En Gehé is a traditional mancala game played by the Loitha and Kisonga Maasai groups of northern Tanzania. The game was first described in 1904 by a German soldier, Moritz Merker, who was serving in the Kaiserlichen Schutztruppe in German East Africa. Merker later became the first ethnologist to study the Maasai culture.

En Gehé is traditionally played by men and warriors, and it usually played in teams of six–eight people. According to the Maasai oral history, it was devised by Sindillo, son of the first man Maitoumbe.

==Rules==
The board used to play En Gehé is one of the biggest mancala boards; it comprises two rows of up to 40-50 pits each. Rows are called el mátuan (sing. ol mátua); pits are called 'n gurtót (sing. en gurtóto). Each team of players own one of the rows. At game setup, there are 4 seeds in each pit, for a total amount of 320-400 seeds needed to play the game. Seeds are called es soido (sing. os soid). Caesalpinia bonduc seeds, or small stones, are traditionally used.
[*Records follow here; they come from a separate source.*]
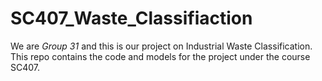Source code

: # SC407_Waste_Classifiaction

We are _Group 31_ and this is our project on Industrial Waste Classification. This repo contains the code and models for the project under the course SC407.
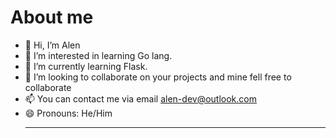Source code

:  # About me
- 👋 Hi, I’m Alen
- 👀 I’m interested in learning Go lang.
- 🌱 I’m currently learning Flask.
- 💞️ I’m looking to collaborate on your projects and mine fell free to collaborate
- 📫 You can contact me via email alen-dev@outlook.com
- 😄 Pronouns: He/Him
  <hr>


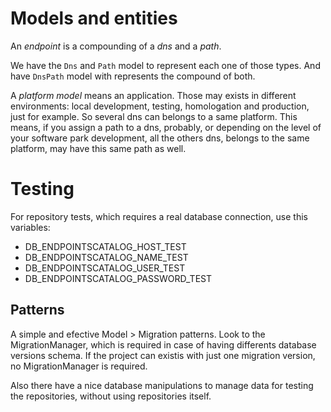 # Models and entities

An *endpoint* is a compounding of a *dns* and a *path*.

We have the `Dns` and `Path` model to represent each one of those types. And have `DnsPath` model with represents the compound of both.

A *platform model* means an application. Those may exists in different environments: local development, testing, homologation and production, just for example. So several dns can belongs to a same platform. This means, if you assign a path to a dns, probably, or depending on the level of your software park development, all the others dns, belongs to the same platform, may have this same path as well.

# Testing

For repository tests, which requires a real database connection, use this variables:

* DB_ENDPOINTSCATALOG_HOST_TEST
* DB_ENDPOINTSCATALOG_NAME_TEST
* DB_ENDPOINTSCATALOG_USER_TEST
* DB_ENDPOINTSCATALOG_PASSWORD_TEST

## Patterns

A simple and efective Model > Migration patterns. Look to the MigrationManager, which is required in case of having differents database versions schema. If the project can existis with just one migration version, no MigrationManager is required.

Also there have a nice database manipulations to manage data for testing the repositories, without using repositories itself.
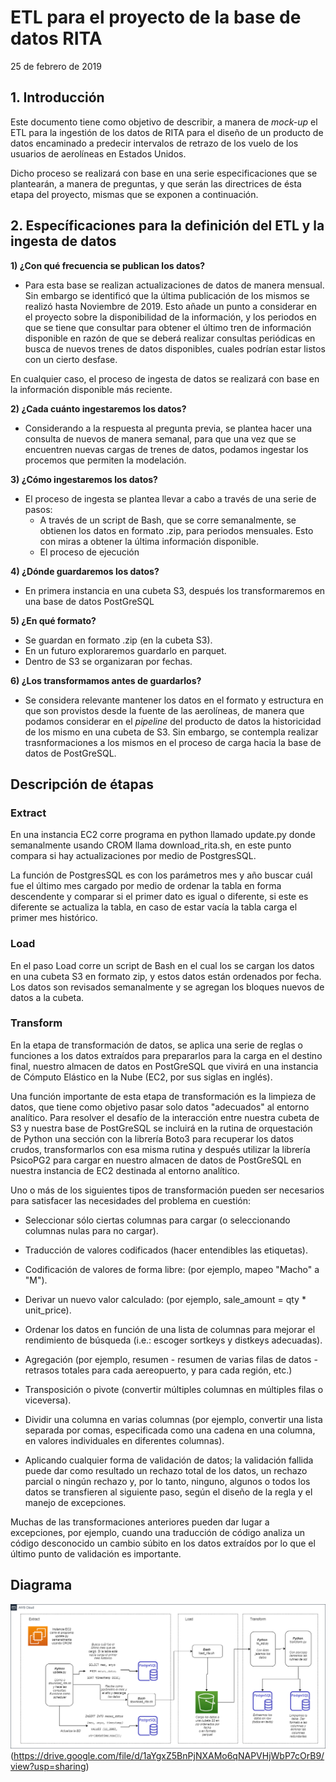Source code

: # ETL para el proyecto de la base de datos RITA

25 de febrero de 2019

## 1. Introducción

Este documento tiene como objetivo de describir, a manera de *mock-up* el ETL para la ingestión de los datos de RITA para el diseño
de un producto de datos encaminado a predecir intervalos de retrazo de los vuelo de los usuarios de aerolíneas en Estados Unidos.

Dicho proceso se realizará con base en una serie especificaciones que se plantearán, a manera de preguntas, y que serán las directrices de ésta etapa del proyecto, mismas que se exponen a continuación.

## 2. Específicaciones para la definición del ETL y la ingesta de datos

**1) ¿Con qué frecuencia se publican los datos?**
  - Para esta base se realizan actualizaciones de datos de manera mensual. Sin embargo se identificó que la última publicación de los mismos se realizó hasta Noviembre de 2019. Esto añade un punto a considerar en el proyecto sobre la disponibilidad de la información, y los periodos en que se tiene que consultar para obtener el último tren de información disponible en razón de que se deberá realizar consultas periódicas en busca de nuevos trenes de datos disponibles, cuales podrían estar listos con un cierto desfase.

  En cualquier caso, el proceso de ingesta de datos se realizará con base en la información disponible más reciente.

**2) ¿Cada cuánto ingestaremos los datos?**
  - Considerando a la respuesta al pregunta previa, se plantea hacer una consulta de nuevos de manera semanal, para que una vez que se encuentren nuevas cargas de trenes de datos, podamos ingestar los procemos que permiten la modelación.

**3) ¿Cómo ingestaremos los datos?**
  - El proceso de ingesta se plantea llevar a cabo a través de una serie de pasos:
    * A través de un script de Bash, que se corre semanalmente, se obtienen los datos en formato .zip, para periodos mensuales. Esto con miras a obtener la última información disponible.
    * El proceso de ejecución

**4) ¿Dónde guardaremos los datos?**
  - En primera instancia en una cubeta S3, después los transformaremos en una base de datos PostGreSQL

**5) ¿En qué formato?**
  - Se guardan en formato .zip (en la cubeta S3).
  - En un futuro exploraremos guardarlo en parquet.
  - Dentro de S3 se organizaran por fechas.

**6) ¿Los transformamos antes de guardarlos?**
  - Se considera relevante mantener los datos en el formato y estructura en que son provistos desde la fuente de las aerolíneas, de manera que podamos considerar en el *pipeline* del producto de datos la historicidad de los mismo en una cubeta de S3. Sin embargo, se contempla realizar trasnformaciones a los mismos en el proceso de carga hacia la base de datos de PostGreSQL.

## Descripción de étapas
### Extract
En una instancia EC2  corre programa en python llamado update.py donde semanalmente usando CROM llama download_rita.sh, en este punto compara si hay actualizaciones por medio de PostgresSQL.

La función de PostgresSQL es con los parámetros mes y año buscar cuál fue el último mes cargado por medio de ordenar la tabla en forma descendente y comparar si el primer dato es igual o diferente, si este es diferente se actualiza la tabla, en caso de estar vacía la tabla carga el primer mes histórico.

### Load
En el paso Load corre un script de Bash en el cual los se cargan los datos en una cubeta S3 en formato zip, y estos datos están ordenados por fecha. Los datos son revisados semanalmente y se agregan los bloques nuevos de datos a la cubeta.

### Transform

En la etapa de transformación de datos, se aplica una serie de reglas o funciones a los datos extraídos para prepararlos para la carga en el destino final, nuestro almacen de datos en PostGreSQL que vivirá en una instancia de Cómputo Elástico en la Nube (EC2, por sus siglas en inglés).

Una función importante de esta etapa de transformación es la limpieza de datos, que tiene como objetivo pasar solo datos "adecuados" al entorno analítico. Para resolver el desafío de la interacción entre nuestra cubeta de S3 y nuestra base de PostGreSQL se incluirá en la rutina de orquestación de Python una sección con la librería Boto3 para recuperar los datos crudos, transformarlos con esa misma rutina y después utilizar la librería PsicoPG2 para cargar en nuestro almacen de datos de PostGreSQL en nuestra instancia de EC2 destinada al entorno analítico.

Uno o más de los siguientes tipos de transformación pueden ser necesarios para satisfacer las necesidades del problema en cuestión:

* Seleccionar sólo ciertas columnas para cargar (o seleccionando columnas nulas para no cargar).

* Traducción de valores codificados (hacer entendibles las etiquetas).

*  Codificación de valores de forma libre: (por ejemplo, mapeo "Macho" a "M").
*	Derivar un nuevo valor calculado: (por ejemplo, sale_amount = qty * unit_price).
*   Ordenar los datos en función de una lista de columnas para mejorar el rendimiento de búsqueda (i.e.: escoger sortkeys y distkeys adecuadas).
*   Agregación (por ejemplo, resumen - resumen de varias filas de datos - retrasos totales para cada aereopuerto, y para cada región, etc.)
*    Transposición o pivote (convertir múltiples columnas en múltiples filas o viceversa).
*    Dividir una columna en varias columnas (por ejemplo, convertir una lista separada por comas, especificada como una cadena en una columna, en valores individuales en diferentes columnas).

*   Aplicando cualquier forma de validación de datos; la validación fallida puede dar como resultado un rechazo total de los datos, un rechazo parcial o ningún rechazo y, por lo tanto, ninguno, algunos o todos los datos se transfieren al siguiente paso, según el diseño de la regla y el manejo de excepciones.

 Muchas de las transformaciones anteriores pueden dar lugar a excepciones, por ejemplo, cuando una traducción de código analiza un código desconocido un cambio súbito en los datos extraídos por lo que el último punto de validación es importante.




## Diagrama

![Diagrama de flujo del ETL](images/etl2.png?raw=true "Title")
(https://drive.google.com/file/d/1aYgxZ5BnPjNXAMo6qNAPVHjWbP7cOrB9/view?usp=sharing)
Teams take turns. At one team's turn, one of the team members takes all of the seeds from one of the team's pits and relay-sows them counterclockwise. If the last seed falls in empty pit of the team's row, any seeds in the opposite pit are captured and removed from the game, together with the seed that captured them.

The game ends when one the teams has no seeds in its row. The opponent team captures all the seeds, and the winning team is the one that captured most seeds.